PROBLEM: Set down, exactly as written, every line from the top of the records below to the line containing "similarities and differences.", both ends included, and no others.

DATASET CONTENT:
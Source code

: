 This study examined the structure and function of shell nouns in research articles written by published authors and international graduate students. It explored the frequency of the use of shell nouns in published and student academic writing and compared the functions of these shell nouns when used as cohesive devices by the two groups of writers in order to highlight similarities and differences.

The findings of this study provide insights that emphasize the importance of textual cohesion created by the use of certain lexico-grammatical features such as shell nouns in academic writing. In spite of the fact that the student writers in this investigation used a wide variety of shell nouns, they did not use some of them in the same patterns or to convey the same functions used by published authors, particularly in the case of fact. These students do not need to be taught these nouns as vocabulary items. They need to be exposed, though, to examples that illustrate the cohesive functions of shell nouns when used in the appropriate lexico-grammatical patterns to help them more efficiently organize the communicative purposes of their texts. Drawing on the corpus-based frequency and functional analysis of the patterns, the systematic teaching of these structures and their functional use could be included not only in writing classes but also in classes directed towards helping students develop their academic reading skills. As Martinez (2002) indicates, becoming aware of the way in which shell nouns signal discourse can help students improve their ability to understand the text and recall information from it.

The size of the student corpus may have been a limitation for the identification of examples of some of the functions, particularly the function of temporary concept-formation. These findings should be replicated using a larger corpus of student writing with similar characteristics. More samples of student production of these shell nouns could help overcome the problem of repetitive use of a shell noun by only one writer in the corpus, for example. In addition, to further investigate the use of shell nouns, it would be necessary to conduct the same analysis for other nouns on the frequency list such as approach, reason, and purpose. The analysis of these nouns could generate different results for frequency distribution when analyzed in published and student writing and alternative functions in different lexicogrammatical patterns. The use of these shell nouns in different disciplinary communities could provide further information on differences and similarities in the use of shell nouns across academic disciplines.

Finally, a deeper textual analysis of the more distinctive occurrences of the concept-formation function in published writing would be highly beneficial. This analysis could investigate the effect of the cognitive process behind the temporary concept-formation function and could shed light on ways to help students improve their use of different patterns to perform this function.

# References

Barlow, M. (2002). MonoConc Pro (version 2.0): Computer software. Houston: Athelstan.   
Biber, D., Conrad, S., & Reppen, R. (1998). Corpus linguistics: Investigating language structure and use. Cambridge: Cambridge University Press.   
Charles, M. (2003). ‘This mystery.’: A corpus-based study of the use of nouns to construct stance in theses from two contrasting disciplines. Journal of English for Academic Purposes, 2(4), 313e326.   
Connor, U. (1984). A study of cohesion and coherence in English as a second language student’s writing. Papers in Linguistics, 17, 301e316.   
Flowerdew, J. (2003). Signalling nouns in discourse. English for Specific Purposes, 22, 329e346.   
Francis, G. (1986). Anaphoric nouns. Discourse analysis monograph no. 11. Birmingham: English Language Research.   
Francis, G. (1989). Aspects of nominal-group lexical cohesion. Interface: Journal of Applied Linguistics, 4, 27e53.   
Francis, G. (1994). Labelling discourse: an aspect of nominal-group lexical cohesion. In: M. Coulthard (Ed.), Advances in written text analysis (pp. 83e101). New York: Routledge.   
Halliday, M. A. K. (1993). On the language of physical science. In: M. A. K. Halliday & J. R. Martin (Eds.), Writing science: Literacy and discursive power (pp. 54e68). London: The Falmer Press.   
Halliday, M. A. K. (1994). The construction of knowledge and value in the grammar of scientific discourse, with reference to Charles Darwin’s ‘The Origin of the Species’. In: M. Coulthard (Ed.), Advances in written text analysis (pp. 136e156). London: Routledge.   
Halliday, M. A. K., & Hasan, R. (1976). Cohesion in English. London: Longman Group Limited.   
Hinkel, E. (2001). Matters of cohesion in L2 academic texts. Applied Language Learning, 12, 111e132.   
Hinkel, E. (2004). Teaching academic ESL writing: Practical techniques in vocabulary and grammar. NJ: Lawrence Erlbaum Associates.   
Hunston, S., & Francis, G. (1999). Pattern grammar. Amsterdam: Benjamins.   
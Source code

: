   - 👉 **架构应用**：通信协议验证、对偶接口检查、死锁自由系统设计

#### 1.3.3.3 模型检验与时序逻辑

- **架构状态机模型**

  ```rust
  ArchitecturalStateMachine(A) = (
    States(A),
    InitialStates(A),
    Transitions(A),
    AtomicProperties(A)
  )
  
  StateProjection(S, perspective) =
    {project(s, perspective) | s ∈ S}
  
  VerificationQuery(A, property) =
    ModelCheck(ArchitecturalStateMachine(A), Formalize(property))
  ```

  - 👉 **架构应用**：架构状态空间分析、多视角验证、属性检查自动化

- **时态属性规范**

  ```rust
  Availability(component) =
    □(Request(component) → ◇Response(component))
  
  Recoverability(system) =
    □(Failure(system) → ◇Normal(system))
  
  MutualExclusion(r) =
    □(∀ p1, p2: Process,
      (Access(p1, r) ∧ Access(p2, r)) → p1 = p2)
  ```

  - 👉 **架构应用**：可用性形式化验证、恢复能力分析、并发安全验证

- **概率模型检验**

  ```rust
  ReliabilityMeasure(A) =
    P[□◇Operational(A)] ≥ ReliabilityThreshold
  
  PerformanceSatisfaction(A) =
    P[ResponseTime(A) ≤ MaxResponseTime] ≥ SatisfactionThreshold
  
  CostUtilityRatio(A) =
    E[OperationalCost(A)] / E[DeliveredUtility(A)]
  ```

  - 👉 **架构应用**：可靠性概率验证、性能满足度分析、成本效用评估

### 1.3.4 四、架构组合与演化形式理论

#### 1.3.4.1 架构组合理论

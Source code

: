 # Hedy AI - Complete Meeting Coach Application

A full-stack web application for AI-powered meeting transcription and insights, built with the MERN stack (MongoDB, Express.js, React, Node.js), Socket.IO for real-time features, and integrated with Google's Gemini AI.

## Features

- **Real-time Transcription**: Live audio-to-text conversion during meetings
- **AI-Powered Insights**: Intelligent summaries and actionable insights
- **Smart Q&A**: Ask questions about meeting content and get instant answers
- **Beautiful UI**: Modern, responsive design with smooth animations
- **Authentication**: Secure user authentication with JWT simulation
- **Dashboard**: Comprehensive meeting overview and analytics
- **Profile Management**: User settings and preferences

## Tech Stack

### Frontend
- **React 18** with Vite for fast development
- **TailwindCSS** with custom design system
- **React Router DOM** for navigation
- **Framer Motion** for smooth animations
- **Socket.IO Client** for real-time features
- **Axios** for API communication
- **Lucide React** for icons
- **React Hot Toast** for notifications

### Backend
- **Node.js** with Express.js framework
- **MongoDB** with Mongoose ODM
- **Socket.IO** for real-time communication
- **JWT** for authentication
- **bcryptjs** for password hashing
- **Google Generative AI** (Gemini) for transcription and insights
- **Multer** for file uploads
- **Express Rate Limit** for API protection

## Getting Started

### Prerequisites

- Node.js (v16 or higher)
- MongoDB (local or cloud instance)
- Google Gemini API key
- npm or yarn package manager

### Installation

FINISHED TASK:
Source code

: This study examined the structure and function of shell nouns in research articles written by published authors and international graduate students. It explored the frequency of the use of shell nouns in published and student academic writing and compared the functions of these shell nouns when used as cohesive devices by the two groups of writers in order to highlight similarities and differences.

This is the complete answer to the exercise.